Chingaipe & Anor. v NICO & Anor. (Civil Cause 66 of 2000) [2000] MWHC 30 (29 October 2000)


IN THE HIGH COURT OF MALAWI

PRINCIPAL REGISTRY

CIVIL CAUSE NO. 66 OF 2000


BETWEEN:


NJIRUZAWO CHINGAIPE.....................................1ST PLAINTIFF

SOFIA KAJONGOLE..............................................2ND PLAINTIFF

F. CHINGAIPE (next friend)

and

NATIONAL INSURANCE COMPANY .........................DEFENDANT

and

MISS A. RASHID...............................................................3RD PARTY


CORAM: KAPANDA, J.


Mr Chisale, of Counsel for the Plaintiff

Mr Mhango, of Counsel for the Defendant

JUDGMENT

On 7th January, 2000 the Plaintiffs, Njiruzawo Chingaipe and Sofia Kajongole, who are infants and are suing through a next friend F. Chingaipe, commenced an action against the National Insurance Company (hereinafter referred to as “the defendant”). In the action the Plaintiffs are claiming, inter alia, against the Defendant, general damages for personal injuries sustained in a road accident on 14th May, 1999 involving the Defendant’s insured minibus Reg. No. MH 1671. The relevant part of the Plaintiffs’ statement of claim is as follows:-

“The Defendant was at all material times the insurer of minibus Reg. No. MH 1671 Toyota Hiace under certificate of insurance No. A 55374 issued on 3/5/99 to 12/5/2000 which was at the material time being driven by Chipiliro Kankhuni.”

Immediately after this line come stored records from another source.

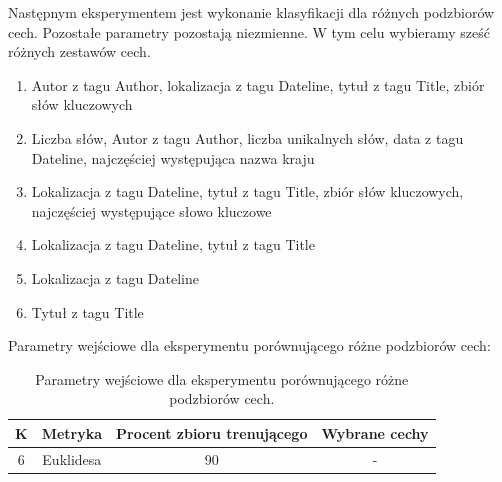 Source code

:\documentclass{classrep}
\begin{document}
Następnym eksperymentem jest wykonanie klasyfikacji dla różnych podzbiorów cech. Pozostałe parametry pozostają niezmienne. W tym celu wybieramy sześć różnych zestawów cech. 

\begin{enumerate}
\item Autor z tagu Author, lokalizacja z tagu Dateline, tytuł z tagu Title, zbiór słów kluczowych
\item Liczba słów, Autor z tagu Author, liczba unikalnych słów, data z tagu Dateline, najczęściej występująca nazwa kraju
\item Lokalizacja z tagu Dateline, tytuł z tagu Title, zbiór słów kluczowych, najczęściej występujące słowo kluczowe
\item Lokalizacja z tagu Dateline, tytuł z tagu Title
\item Lokalizacja z tagu Dateline
\item Tytuł z tagu Title
\end{enumerate}

Parametry wejściowe dla eksperymentu porównującego różne podzbiorów cech:
 
\begin{table}[h!]
\caption{Parametry wejściowe dla eksperymentu porównującego różne podzbiorów cech. }
\centering
\vspace{0.1cm}
 \begin{tabular}{c c c c}
    \textbf{K} & \textbf{Metryka}   & \textbf{Procent zbioru trenującego}  & \textbf{Wybrane cechy}   \\
\hline
6 & Euklidesa & 90 & -\\
\end {tabular}
\label {Parametry wejściowe dla eksperymentu porównującego różne podzbiorów cech. }
\end{table}
\end{document}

The Defendant filed a Notice of intention to defend on the 25th day of January, 2000 and proceeded to plead in its defence that it was not liable to indemnify the insured because the minibus in question was being driven by a person who had no valid or relevant driving licence. In so far as it is relevant to quote, the pertinent paragraphs of the Defence in relation to this denial of liability to indemnify, it was averred by the Defendant as follows:-

“6. The Defendant estates that it was the term of the policy of insurance between the Defendant and the insured that the liability of the Defendant would only extend to indemnify any licenced driver whilst driving the

vehicle herein referred to on the order or with the permission or consent of the insured.

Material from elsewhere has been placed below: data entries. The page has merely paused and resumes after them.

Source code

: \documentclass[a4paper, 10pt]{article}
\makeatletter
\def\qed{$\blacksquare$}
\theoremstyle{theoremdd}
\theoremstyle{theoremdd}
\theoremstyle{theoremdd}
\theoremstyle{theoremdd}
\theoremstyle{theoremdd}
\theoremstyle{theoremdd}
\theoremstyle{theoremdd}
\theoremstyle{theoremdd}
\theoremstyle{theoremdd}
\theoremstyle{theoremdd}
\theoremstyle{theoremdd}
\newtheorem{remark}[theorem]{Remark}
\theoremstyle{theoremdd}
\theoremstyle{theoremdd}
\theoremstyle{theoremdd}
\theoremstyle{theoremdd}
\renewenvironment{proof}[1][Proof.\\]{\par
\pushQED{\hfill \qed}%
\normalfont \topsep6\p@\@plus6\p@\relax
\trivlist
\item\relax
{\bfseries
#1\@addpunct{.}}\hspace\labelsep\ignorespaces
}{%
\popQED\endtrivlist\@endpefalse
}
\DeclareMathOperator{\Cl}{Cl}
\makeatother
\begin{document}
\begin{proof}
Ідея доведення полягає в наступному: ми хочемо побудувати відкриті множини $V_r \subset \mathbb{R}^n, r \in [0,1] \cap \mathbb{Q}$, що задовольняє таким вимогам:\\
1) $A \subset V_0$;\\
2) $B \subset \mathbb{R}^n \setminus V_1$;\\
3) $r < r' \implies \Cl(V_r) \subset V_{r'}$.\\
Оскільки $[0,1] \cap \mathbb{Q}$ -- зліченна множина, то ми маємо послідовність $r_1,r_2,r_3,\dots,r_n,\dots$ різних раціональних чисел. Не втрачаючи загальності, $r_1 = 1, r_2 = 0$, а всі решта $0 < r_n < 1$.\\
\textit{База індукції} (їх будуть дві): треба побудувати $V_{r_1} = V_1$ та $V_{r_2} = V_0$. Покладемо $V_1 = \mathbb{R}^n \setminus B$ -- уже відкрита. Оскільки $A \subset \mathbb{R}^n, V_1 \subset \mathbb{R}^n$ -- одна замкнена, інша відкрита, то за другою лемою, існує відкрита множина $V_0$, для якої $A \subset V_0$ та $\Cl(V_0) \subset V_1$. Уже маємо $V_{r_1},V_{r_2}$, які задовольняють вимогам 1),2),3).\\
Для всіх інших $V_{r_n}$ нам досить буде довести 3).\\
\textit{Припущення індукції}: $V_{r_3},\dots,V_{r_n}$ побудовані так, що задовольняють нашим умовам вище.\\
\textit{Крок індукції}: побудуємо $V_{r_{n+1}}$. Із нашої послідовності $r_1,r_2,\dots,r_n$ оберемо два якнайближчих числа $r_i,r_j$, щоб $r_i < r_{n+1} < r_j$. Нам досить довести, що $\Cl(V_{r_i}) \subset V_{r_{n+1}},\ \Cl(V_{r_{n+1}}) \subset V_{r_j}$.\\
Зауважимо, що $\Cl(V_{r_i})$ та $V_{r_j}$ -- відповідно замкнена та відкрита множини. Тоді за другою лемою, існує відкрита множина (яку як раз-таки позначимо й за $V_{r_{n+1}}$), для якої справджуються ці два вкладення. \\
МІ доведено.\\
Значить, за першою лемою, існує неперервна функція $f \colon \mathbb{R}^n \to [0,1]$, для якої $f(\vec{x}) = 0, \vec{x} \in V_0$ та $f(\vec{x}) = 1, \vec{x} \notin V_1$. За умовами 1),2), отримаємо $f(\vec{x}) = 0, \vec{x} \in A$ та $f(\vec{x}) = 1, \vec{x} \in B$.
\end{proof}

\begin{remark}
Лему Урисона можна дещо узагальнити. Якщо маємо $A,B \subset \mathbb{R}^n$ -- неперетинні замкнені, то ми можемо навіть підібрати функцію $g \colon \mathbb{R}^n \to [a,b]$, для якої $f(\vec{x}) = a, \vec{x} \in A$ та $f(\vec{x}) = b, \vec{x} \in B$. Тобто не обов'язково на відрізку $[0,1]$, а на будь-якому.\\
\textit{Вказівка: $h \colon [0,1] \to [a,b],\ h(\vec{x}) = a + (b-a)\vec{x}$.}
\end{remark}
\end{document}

7. At the time of the accident referred to in the statement of claim, the driver of the said Toyota Hiace registration No. MH 1671 had no valid or relevant driving licence for a minibus contrary to the policy of insurance.

8. In the premises and by reason of the said breach of the policy of insurance the Defendant is not liable to indemnify its insured or at all.”

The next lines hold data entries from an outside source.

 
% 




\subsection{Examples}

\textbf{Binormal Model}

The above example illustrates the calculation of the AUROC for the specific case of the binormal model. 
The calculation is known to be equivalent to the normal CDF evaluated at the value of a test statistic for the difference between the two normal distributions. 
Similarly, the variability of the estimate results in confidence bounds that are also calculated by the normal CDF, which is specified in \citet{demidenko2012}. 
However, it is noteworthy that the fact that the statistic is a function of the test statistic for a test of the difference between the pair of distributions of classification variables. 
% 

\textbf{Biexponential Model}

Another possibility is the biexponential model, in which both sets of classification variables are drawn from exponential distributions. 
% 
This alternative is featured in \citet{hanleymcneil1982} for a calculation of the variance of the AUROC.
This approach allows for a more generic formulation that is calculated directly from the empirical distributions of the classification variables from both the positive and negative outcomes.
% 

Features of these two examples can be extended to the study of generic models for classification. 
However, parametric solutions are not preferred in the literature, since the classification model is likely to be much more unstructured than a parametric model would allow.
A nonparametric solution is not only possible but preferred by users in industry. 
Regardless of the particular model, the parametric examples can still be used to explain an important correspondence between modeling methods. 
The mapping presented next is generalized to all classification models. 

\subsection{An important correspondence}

At the hearing of the Summons for Directions, before the Deputy Registrar on 28th June, 2000, it was prayed for by the Defendant and ordered, amongst other orders, that the following question of law be tried as a preliminary issue viz:-

“Whether regard being had to Section 148 of the Road Traffic Act the Defendant would, in (at) law, be liable to the Plaintiffs for damages in respect of injuries sustained by the Plaintiffs in a road accident on 14th May, 1999 in view of the fact that the driver of the motor vehicle herein did not have a valid driving licence contrary to the contract of insurance and the Road Traffic Act.”

On the 17th day of October, 2000 the hearing of this preliminary point of law was before me and Counsel for the Defendant addressed me at length on what position the Defendant is taking regarding the said preliminary point of law. Despite being served with the Notice of hearing, for the inquiry into said preliminary point of law, Counsel for the Plaintiff did not appear to argue the Plaintiffs’ position regarding the said preliminary point of law. I proceeded to hear the matter because there was proof that Plaintiffs’ Counsel had been ordered with the said Notice of hearing.

In his submission learned Counsel for the Defendant has argued that the requirement that a person driving must have a valid driving licence is a stipulation of the Road Traffic Act and that a person commits an offence if he/she drives a motor vehicle without a valid licence in respect of a particular class of a vehicle. Thus an insured can not be indemnified where his/her vehicle is involved in an accident when such vehicle, at the time of the accident, was being driven by a person who had no valid driving licence for such type or class of a vehicle.

It has further been contended by the Defendant that Section 148(2) of the Road Traffic Act of the Laws of Malawi does not create an absolute liability when it provides that a policy of insurance shall be void if it has a condition (a clause) that purports to restrict the insurance of the person insured. In the opinion of the Defendant, Section 148(2) of the said Road Traffic Act was enacted to overcome the doctrine of privity of contract that disentitled a third party from claiming on a contract of insurance he/she was not a party to as was the position in the case of Harriman Akule -vs- The National Insurance Company Civil Cause No. 148 of 1984 (unreported).

The Defendant has further argued that in terms of Section 148(1)(a) of the said Road Traffic Act the rights of the Plaintiffs are not greater than those of the insured. Consequently, since in this case the insured can not successfully claim for an indemnity under the policy in view of the fact that the driver was not a person authorised to drive, in terms of the clause in the policy, then the Plaintiffs’ claim against the Defendant as an insurer should also fail on that ground. It appears Cousel is reading the said Section 148(1) (a) of the Road Traffic Act in isolation. In my view this section must be read with the provisions of Section 148(2) of the Act for one to get a full meaning of what this section is all about.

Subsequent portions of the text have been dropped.